Muslim women can reshape Islam

Something special went unnoticed last week when the US State Department gave out its first awards for "women of courage" to 10 foreign recipients: Seven of the women had demonstrated their honored bravery within Muslim countries.

Were these awards another US effort to help reform Islam? Possibly. But Secretary of State Condoleezza Rice simply praised the honorees for "combating attempts to dehumanize women." And the awards were pegged to International Women's Day, March 8.

Still, the winners, selected from 82 women nominated by US embassies, came from only eight nations, five of which are largely Muslim (Afghanistan, Indonesia, Iraq, Maldives, Saudi Arabia). That carries a message about the churn for change among Muslims.

It's possible that at least one woman activist from Iran should have made the cut. But then she would have been tagged a US agent. Last week, the clerics who rule in Tehran detained 33 women activists as they protested for five other women on trial for a 2006 demonstration against discriminatory laws. Such arrests show that female dissenters in Iran are a big threat to the Islamic regime.

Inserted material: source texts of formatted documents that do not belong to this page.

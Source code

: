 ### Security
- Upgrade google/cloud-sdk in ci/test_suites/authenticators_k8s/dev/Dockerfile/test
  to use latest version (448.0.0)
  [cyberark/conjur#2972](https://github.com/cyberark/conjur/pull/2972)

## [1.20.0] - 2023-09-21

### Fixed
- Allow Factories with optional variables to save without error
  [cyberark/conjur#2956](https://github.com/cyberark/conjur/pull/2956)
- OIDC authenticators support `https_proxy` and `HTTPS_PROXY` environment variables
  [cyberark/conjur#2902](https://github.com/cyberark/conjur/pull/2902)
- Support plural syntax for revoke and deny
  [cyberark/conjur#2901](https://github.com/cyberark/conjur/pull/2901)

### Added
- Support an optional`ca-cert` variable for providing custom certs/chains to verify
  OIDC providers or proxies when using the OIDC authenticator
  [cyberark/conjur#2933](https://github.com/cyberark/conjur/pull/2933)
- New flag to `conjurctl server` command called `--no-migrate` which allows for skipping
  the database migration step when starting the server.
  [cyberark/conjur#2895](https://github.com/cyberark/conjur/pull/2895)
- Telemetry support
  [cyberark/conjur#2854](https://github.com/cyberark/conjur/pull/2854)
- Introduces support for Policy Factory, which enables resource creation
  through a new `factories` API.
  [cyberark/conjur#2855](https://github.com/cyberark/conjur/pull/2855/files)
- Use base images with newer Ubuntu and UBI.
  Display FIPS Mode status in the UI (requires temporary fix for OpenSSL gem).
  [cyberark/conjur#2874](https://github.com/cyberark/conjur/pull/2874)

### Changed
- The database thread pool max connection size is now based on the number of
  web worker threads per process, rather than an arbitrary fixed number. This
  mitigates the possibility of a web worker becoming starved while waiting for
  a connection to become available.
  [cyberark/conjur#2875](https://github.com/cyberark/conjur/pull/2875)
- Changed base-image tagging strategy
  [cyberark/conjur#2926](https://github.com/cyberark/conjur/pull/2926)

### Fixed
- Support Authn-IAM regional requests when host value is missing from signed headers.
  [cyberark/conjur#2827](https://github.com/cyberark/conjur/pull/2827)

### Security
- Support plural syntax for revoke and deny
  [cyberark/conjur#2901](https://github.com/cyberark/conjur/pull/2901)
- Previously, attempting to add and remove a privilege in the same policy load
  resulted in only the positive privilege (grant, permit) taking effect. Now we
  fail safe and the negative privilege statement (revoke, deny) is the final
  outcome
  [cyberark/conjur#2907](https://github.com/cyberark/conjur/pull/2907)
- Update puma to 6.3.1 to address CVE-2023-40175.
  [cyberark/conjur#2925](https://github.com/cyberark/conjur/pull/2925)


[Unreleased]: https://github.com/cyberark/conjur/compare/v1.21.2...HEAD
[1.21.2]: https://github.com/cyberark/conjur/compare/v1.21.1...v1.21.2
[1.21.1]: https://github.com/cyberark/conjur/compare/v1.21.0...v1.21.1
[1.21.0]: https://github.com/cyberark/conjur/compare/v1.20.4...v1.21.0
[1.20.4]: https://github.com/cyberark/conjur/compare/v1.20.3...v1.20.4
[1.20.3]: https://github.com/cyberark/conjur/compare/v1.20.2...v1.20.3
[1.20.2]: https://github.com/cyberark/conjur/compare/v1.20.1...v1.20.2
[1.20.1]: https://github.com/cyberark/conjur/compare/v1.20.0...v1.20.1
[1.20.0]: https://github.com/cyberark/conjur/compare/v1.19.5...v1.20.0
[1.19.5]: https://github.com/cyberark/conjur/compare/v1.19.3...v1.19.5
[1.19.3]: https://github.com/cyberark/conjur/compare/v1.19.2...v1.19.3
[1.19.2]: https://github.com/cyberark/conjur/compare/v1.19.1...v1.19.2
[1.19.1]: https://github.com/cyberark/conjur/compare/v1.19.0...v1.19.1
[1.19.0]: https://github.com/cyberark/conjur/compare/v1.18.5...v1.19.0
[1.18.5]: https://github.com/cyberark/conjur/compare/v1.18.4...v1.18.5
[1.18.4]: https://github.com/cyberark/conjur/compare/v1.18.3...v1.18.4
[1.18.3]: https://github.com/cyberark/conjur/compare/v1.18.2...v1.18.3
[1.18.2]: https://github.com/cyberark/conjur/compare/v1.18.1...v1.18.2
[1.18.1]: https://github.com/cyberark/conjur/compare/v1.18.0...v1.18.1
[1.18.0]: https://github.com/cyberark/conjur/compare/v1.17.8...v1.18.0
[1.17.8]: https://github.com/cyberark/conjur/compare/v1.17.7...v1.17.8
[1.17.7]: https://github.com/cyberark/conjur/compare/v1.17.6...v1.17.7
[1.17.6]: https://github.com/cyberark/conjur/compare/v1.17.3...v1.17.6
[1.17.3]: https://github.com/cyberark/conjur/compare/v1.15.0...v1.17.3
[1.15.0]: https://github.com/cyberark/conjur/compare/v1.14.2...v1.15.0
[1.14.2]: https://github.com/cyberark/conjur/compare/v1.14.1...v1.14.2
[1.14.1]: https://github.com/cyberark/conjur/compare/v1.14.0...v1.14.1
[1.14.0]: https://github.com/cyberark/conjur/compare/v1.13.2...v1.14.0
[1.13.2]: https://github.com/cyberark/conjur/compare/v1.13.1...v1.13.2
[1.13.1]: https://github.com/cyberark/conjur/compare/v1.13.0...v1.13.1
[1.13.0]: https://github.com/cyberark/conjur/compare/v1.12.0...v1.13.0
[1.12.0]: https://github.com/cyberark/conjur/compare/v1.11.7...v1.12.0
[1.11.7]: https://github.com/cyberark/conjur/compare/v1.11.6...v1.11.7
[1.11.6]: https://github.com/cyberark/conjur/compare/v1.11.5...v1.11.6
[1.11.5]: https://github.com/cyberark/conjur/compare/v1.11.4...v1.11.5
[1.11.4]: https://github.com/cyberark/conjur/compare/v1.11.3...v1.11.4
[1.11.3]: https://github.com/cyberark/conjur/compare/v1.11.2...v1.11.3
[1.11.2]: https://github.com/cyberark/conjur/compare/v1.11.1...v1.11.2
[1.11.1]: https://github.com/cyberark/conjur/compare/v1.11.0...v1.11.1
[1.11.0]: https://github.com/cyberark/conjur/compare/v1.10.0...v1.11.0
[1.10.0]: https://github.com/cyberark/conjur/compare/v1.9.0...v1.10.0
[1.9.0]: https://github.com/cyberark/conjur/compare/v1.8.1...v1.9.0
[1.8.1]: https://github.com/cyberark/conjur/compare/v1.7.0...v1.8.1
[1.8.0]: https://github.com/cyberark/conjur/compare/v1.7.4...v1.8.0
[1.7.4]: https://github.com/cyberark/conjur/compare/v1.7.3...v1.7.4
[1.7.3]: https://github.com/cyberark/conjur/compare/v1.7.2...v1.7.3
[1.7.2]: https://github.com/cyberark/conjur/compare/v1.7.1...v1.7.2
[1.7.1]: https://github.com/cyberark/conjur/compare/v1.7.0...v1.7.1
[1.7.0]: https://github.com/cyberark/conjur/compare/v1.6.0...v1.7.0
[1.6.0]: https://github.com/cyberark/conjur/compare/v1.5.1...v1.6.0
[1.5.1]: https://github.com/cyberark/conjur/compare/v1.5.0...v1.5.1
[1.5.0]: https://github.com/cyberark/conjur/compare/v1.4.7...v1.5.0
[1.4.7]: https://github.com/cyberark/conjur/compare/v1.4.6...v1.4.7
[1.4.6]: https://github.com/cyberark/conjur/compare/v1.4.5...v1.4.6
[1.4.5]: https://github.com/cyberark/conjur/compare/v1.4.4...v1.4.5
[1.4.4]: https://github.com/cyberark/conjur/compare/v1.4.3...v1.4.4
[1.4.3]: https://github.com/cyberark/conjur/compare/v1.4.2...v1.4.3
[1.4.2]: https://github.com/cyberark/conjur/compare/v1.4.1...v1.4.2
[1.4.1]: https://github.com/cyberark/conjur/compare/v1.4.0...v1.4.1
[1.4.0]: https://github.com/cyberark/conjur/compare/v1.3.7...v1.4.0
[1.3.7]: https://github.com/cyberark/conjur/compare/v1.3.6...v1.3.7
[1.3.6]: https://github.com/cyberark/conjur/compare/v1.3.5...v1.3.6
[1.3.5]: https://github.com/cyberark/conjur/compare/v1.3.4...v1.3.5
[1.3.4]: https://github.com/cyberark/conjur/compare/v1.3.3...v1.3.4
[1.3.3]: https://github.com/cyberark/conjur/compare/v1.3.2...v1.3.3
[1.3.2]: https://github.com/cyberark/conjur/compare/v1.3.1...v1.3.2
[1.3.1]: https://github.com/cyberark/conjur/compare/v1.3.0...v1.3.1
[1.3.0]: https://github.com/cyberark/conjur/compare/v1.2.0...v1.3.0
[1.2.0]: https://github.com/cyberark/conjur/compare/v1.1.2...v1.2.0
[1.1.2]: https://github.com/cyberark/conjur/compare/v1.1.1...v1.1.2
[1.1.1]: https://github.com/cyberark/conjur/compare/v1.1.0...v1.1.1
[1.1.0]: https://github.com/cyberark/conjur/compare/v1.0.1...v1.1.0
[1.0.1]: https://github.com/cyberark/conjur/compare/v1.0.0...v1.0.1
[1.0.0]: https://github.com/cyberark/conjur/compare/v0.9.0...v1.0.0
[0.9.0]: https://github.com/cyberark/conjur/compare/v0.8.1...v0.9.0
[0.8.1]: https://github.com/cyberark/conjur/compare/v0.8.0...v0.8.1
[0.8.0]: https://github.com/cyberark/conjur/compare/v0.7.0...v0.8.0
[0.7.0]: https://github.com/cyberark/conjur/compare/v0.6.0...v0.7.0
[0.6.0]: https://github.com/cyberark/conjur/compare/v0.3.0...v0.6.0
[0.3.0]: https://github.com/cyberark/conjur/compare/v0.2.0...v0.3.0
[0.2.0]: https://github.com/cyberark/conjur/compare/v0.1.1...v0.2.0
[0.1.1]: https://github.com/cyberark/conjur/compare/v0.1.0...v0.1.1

Mullahs in many Islamic nations are nervous these days about educated women smartly arguing against post-Muhammad interpretations of the Koran that treat women differently than men. If anyone on the State Department's list comes closest to fulfilling that role, it is Dr. Siti Musdah Mulia of Indonesia.

Islamic followers in that Southeast Asian nation have long expressed the religion's gentler qualities, such as tolerance and mercy. Indonesian women, for example, don't suffer honor killings or genital mutilation. And they may interpret holy texts and be teachers and preachers, challenging misogynist or patriarchal theology. With more than 200 million Muslims, Indonesia may someday spread a kinder form of Islam, unlike that from Iran and Al Qaeda.

Dr. Mulia was Indonesia's first woman with a doctorate in Islamic political thought and the first female professor at the Indonesian Institute of Sciences. In 2004, she led an effort to revise the legal code, seeking a ban on polygamy and forced marriages. The attempt, however, was thwarted in parliament by Islamists.

Still, the stage was set to further improve women's rights. Many new women's groups in Indonesia are making "unyielding religious arguments," states US scholar Pieternella van Doorn-Harder in her 2006 book "Women Shaping Islam." These women, she writes, "did not set out to be activists or feminists but wanted women to fulfill the status originally given to them by Islam: equal human beings in front of God."

Muslim women can claim that status, lost to them during Islam's early centuries, by gaining more specific knowledge of the Koran. In the 1970s, for instance, women Islamic scholars in Indonesia said the Koran allows birth control. Soon afterward, male scholars endorsed that view.

This kind of grass-roots shift within Islam needs quiet support. It may be more effective than simply championing Western-style human rights. Religion speaks to the heart, and it is hearts that need to be changed if Muslim women are to win equality with men.